Others insist that business schools need to help build greater synergy and a higher baseline of communication between the technical and operational sides of the blockchain community.
"The dialogue between the technologists and the policymakers and those who actually make stuff happen has to take place at a reasonably serious level," said UCLA's Chowdry, casting off visions of a crypto-libertarian utopia as science fiction.
"There are so many technology ideas that fail because they don't think through the execution, and there are many business ideas that fail because they don't think through the technical aspects," said Harvey of Duke. "For [blockchain] to become mainstream, you need that business expertise."
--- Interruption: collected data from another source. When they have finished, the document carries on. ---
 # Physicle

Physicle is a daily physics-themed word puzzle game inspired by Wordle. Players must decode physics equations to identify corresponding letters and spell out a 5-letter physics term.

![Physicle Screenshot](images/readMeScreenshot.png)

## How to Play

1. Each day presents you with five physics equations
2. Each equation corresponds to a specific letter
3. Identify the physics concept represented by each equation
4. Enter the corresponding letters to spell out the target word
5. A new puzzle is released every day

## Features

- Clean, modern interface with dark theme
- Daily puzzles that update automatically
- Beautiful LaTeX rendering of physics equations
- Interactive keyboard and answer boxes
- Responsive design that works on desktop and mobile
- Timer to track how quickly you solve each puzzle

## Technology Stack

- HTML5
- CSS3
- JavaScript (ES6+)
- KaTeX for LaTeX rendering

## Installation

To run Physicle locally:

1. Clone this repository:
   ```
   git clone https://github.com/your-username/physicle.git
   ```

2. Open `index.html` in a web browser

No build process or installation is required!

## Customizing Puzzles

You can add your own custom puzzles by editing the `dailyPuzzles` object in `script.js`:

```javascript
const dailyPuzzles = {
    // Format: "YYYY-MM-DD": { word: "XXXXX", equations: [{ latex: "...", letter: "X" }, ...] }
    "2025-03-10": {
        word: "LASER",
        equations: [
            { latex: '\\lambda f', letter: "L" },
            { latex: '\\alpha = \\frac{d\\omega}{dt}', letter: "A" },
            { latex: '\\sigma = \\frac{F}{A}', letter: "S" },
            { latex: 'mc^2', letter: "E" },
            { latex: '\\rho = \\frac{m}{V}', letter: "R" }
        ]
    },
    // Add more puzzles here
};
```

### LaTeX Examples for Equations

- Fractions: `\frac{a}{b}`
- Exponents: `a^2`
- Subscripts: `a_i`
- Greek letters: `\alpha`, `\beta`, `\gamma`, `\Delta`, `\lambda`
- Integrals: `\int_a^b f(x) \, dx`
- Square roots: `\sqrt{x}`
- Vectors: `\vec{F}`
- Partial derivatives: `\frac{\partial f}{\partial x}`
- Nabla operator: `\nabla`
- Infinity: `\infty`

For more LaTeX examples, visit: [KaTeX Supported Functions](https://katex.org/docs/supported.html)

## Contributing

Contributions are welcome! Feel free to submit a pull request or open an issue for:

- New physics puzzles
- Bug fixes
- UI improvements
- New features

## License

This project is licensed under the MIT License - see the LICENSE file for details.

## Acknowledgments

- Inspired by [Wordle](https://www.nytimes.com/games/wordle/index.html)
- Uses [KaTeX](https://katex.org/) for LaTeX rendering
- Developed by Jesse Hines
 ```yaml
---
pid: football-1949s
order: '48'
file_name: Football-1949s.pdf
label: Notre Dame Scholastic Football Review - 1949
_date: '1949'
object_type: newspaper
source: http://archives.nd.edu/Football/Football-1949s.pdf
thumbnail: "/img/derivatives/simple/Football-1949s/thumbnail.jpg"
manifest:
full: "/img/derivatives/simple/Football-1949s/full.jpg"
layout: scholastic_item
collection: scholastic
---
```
But the growing demand for blockchain education has created a new and tangible problem for business schools: finding professors and lecturers who can speak on the subject with authority.
This means that the schools are not only competing to attract the brightest students, but also to draw the best minds from a small pool of blockchain experts.
"It's hard to find really good instructors and keep them in the university," said Yermack, who emphasized that these difficulties come despite his location in Manhattan - one of the epicenters of the blockchain community.
"I could easily do another section with this, but it's really hard to juggle speakers," added Harvey.
While some in academia may point to the emergence of blockchain and data science as simply a fad, others are taking the position that it is a phenomenon that they cannot afford to overlook.
"I've heard more times than I can remember people try to wave this off and say 'This is just a bubble that is going to burst'," Yermack said, drawing a comparison to the dotcom bubble of the 1990s.
"The risk is not that we commit resources to something that turns out to be pointless," he added, concluding:
"The risk is the other direction: that we don't commit and fail to keep up with it."